Generalizing AbstractArrays: opportunities and challenges

By: Julia Developers

Re-posted from: http://feedproxy.google.com/~r/JuliaLang/~3/gsnx6zBGG04/arrays-iteration

Introduction: generic algorithms with AbstractArrays

Somewhat unusually, this blog post is future-looking: it mostly
focuses on things that don’t yet exist. Its purpose is to lay out the
background for community discussion about possible changes to the core
API for AbstractArrays, and serves as background reading and
reference material for a more focused “julep” (a julia enhancement
proposal). Here, often I’ll use the shorthand “array” to mean
AbstractArray, and use Array if I explicitly mean julia’s concrete
Array type.

As the reader is likely aware, in julia it’s possible to write
algorithms for which one or more inputs are only assumed to be
AbstractArrays. This is “generic” code, meaning it should work
(i.e., produce a correct result) on any specific concrete array type.
In an ideal world—which julia approaches rather well in many
cases—generality of code should not have a negative impact on its
performance: a generic implementation should be approximately as fast
as one restricted to specific array type(s). This implies that
generic algorithms should be written using lower-level operations that
give good performance across a wide variety of array types.

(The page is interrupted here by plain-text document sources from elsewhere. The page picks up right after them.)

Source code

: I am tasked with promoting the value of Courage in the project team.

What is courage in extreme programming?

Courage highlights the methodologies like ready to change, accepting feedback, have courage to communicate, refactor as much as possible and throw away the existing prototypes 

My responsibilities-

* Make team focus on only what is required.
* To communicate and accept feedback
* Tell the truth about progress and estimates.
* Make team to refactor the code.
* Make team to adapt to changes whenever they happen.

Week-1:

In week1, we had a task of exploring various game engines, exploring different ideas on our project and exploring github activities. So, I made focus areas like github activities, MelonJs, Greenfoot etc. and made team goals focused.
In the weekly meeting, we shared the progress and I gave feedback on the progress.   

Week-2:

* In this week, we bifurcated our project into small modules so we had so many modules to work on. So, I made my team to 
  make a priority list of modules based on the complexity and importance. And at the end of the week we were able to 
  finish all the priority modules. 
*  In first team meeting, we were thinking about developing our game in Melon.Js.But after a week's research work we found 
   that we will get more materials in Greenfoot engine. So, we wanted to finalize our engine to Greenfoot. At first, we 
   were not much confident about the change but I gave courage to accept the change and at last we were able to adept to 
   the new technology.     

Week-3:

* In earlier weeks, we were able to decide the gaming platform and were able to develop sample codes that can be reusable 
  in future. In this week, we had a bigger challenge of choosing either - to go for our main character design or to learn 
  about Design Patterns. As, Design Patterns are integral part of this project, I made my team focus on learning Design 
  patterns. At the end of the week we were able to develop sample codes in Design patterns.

Providing efficient low-level operations is a different kind of design
challenge than one experiences with programming languages that
“vectorize” everything. When successful, it promotes much greater
reuse of code, because efficient, generic low-level parts allow you to
write a wide variety of efficient, generic higher-level functions.

Naturally, as the diversity of array types grows, the more careful we
have to be about our abstractions for these low-level operations.

Examples of arrays

In discussing general operations on arrays, it’s useful to have a
diverse collection of concrete arrays in mind.

In core julia, some types we support fairly well are:

  • Array: the prototype for all arrays

  • Ranges: a good example of what I often consider a “computed”
    array, where essentially none of the values are stored in
    memory. Since there is no storage, these are immutable containers:
    you can’t set values in individual slots.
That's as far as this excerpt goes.